El turismo en la revista ‘Mujeres en la Isla’

‘El coro’ de Jane Millares en una portada

Míchel Jorge Millares  //

Chicha Reina, infatigable luchadora por la igualdad y el feminismo, publicó un nuevo trabajo (antes había realizado el primer recopilatorio de mujeres canarias en la cultura) sobre una publicación peculiar, inquietante para la época: “Mujeres en la isla”una revista que no venía a cubrir la demanda de publicaciones de recetas de cocina, patrones de costura o productos de belleza, sino para hablar de las mujeres en la sociedad, principalmente en la actividad cultural.

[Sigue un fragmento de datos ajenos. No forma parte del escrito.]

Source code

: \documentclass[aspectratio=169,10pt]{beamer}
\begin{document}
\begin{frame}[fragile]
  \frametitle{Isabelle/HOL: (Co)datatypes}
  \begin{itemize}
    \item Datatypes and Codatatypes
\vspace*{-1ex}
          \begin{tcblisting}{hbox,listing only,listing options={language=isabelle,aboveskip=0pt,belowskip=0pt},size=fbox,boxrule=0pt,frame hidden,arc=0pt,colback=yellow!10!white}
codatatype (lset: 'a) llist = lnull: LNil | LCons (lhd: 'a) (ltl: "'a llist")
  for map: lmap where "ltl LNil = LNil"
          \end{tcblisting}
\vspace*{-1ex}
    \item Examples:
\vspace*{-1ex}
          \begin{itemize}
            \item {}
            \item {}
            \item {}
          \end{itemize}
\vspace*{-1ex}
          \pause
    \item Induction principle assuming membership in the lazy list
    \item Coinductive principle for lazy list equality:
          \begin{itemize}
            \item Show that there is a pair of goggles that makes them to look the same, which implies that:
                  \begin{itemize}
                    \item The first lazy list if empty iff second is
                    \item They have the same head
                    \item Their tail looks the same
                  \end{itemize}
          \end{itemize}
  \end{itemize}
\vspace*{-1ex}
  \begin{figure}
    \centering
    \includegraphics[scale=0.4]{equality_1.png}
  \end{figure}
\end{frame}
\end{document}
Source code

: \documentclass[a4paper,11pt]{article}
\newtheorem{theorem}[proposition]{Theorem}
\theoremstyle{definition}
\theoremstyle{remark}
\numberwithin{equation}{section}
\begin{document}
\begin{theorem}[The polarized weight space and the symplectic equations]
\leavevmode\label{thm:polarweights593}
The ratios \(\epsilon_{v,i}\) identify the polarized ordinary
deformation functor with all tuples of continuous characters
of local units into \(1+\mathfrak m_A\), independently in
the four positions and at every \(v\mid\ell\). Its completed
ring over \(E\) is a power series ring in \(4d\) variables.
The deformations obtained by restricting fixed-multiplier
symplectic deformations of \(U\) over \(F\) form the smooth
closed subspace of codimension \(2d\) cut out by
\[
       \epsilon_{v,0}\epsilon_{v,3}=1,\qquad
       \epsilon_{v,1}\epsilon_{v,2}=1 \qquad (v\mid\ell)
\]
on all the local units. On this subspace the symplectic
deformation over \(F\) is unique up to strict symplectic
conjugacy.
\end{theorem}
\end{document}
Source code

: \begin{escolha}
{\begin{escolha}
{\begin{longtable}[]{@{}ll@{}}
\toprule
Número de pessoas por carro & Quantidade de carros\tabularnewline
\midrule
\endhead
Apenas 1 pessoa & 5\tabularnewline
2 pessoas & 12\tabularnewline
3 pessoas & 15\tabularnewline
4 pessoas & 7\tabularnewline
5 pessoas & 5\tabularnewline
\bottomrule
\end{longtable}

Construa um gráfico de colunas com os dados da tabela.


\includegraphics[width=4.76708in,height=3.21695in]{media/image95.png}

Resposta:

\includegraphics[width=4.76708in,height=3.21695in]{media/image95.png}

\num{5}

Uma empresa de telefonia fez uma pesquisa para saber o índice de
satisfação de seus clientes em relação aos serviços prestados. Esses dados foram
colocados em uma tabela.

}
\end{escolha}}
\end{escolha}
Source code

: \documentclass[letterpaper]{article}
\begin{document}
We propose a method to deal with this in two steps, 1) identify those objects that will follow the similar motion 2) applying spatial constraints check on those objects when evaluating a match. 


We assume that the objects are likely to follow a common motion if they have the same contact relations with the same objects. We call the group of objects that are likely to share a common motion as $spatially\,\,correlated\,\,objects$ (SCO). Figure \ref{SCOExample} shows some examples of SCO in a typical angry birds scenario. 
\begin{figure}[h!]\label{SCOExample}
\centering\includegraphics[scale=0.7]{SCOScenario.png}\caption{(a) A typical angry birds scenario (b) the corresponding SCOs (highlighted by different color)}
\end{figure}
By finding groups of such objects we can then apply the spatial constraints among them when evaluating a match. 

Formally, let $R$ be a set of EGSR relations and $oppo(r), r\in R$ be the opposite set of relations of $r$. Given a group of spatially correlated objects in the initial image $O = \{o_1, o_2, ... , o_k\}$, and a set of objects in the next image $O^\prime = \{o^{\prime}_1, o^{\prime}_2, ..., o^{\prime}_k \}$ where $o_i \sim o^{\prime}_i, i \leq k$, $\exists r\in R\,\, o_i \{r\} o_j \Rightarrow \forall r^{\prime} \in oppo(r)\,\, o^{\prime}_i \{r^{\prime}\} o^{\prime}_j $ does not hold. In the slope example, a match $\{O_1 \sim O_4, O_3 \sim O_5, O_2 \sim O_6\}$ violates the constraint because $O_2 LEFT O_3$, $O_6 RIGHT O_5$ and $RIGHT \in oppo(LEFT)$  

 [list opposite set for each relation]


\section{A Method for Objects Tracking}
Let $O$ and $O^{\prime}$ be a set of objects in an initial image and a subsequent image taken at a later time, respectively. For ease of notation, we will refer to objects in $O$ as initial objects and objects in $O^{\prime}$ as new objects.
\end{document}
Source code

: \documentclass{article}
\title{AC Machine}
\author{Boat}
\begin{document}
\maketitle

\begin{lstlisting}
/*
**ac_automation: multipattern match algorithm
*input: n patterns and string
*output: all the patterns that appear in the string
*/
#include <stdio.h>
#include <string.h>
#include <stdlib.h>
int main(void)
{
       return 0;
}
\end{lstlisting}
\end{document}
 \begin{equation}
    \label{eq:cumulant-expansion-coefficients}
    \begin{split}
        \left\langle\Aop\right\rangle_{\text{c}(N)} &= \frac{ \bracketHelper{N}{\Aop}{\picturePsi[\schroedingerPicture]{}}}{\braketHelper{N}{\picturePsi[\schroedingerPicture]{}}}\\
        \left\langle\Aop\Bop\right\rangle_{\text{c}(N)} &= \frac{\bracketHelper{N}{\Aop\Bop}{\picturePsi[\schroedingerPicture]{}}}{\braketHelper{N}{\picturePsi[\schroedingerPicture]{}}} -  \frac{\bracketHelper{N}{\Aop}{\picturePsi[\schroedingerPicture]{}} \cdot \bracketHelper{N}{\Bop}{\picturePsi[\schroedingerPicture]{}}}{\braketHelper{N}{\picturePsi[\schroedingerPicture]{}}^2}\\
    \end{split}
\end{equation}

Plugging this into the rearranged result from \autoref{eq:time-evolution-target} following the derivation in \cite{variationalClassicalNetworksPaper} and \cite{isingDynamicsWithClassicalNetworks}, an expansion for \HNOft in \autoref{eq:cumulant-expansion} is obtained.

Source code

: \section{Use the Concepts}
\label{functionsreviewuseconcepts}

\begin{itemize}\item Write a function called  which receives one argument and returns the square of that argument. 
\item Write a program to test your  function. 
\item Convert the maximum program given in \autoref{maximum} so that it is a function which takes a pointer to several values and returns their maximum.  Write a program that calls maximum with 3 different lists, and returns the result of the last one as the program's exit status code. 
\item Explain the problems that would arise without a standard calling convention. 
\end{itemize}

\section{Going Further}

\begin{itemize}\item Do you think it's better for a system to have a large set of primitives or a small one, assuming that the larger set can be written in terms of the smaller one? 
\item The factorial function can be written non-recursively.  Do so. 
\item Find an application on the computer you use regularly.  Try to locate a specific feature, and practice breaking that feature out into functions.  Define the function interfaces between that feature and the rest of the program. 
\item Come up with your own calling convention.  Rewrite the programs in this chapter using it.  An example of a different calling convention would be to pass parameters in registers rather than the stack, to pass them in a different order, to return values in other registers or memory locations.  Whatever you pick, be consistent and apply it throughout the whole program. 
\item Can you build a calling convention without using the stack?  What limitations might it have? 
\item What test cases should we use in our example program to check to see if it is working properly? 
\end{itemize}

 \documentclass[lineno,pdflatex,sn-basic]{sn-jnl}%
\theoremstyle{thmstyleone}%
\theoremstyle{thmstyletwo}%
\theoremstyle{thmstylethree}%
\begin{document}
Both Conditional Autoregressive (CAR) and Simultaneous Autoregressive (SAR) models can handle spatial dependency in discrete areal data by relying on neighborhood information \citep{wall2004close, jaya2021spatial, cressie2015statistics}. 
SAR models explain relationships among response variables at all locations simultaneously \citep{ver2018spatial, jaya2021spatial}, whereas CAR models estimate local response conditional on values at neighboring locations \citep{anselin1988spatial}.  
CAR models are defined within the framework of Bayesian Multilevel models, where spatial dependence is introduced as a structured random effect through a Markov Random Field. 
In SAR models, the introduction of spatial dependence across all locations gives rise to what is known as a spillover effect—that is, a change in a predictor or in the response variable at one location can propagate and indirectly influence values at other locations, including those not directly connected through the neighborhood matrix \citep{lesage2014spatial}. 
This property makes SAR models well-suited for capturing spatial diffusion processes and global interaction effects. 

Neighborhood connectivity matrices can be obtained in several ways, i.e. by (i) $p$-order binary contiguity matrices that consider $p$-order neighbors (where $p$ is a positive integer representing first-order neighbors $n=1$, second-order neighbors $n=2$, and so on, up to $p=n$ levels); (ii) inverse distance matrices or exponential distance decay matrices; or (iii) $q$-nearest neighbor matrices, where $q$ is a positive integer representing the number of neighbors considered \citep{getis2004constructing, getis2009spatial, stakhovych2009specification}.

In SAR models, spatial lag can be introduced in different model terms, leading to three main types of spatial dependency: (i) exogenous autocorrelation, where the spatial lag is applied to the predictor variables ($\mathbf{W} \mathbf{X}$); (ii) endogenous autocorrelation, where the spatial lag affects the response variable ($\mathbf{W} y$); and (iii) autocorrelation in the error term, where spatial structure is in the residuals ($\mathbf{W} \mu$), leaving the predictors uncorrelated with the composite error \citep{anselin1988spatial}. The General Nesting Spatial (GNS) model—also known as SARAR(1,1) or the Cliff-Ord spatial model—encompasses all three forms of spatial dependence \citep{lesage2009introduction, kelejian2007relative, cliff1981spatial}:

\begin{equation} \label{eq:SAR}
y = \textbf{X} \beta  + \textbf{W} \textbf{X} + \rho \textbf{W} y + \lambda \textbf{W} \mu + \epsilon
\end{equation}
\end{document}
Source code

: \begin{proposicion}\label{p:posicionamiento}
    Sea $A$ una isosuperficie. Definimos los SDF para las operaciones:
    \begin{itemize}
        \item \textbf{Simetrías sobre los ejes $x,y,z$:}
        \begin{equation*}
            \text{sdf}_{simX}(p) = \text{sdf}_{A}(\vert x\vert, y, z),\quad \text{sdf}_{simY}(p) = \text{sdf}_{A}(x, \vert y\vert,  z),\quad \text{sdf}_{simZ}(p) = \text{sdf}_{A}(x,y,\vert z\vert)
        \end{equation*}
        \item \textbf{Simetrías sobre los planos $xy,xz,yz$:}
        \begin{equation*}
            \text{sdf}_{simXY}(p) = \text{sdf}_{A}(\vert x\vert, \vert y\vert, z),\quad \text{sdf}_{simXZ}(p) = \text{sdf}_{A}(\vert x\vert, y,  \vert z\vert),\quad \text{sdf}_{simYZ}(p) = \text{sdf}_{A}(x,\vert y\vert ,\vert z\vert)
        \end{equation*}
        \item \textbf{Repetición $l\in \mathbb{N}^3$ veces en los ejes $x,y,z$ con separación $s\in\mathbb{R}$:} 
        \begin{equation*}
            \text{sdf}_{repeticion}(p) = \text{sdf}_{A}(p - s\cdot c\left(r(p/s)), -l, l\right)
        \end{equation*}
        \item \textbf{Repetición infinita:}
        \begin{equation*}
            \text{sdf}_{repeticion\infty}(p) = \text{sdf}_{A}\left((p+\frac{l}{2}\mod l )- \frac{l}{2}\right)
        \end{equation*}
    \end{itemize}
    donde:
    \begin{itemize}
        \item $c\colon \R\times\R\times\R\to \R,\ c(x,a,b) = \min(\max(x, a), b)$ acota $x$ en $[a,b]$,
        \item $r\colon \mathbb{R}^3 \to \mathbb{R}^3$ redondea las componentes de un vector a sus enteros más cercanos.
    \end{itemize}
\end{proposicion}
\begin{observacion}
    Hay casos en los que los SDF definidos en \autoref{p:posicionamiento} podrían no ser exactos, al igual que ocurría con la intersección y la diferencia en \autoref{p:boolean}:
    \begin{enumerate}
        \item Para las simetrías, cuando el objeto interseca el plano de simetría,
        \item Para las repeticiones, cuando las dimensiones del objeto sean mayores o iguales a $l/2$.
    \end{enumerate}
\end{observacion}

Sin embargo, esta publicación -que periódicamente llegaba a los lectores y lectoras de la isla entre 1953 y 1964-, hizo posible una colección de 118 números en los que las mujeres isleñas pudieron manifestar y opinar en torno a su realidad y, obviamente, el turismo fue una de sus preocupaciones, tanto por el cariz que esta actividad tomaba en la isla (coincidió con el Concurso Internacional de Ideas Maspalomas Costa Canaria) como por los aspectos morales y pedagógicos que suponía la actividad turística de unos nórdicos con costumbres sexuales y creencias religiosas opuestas o radicalmente diferentes a las de los isleños. Esta mirada femenina sobre el turismo nos resulta interesante y novedosa en una sociedad que se caracteriza por ser uno de los pocos lugares del planeta que cuenta con una tradición de publicaciones turísticas que abarcan casi todo el siglo: Canarias turista (1910-1934), Isla (1945-1969) y Costa Canaria (1965-1977). Publicaciones en las que la presencia de la mujer brilla por su ausencia.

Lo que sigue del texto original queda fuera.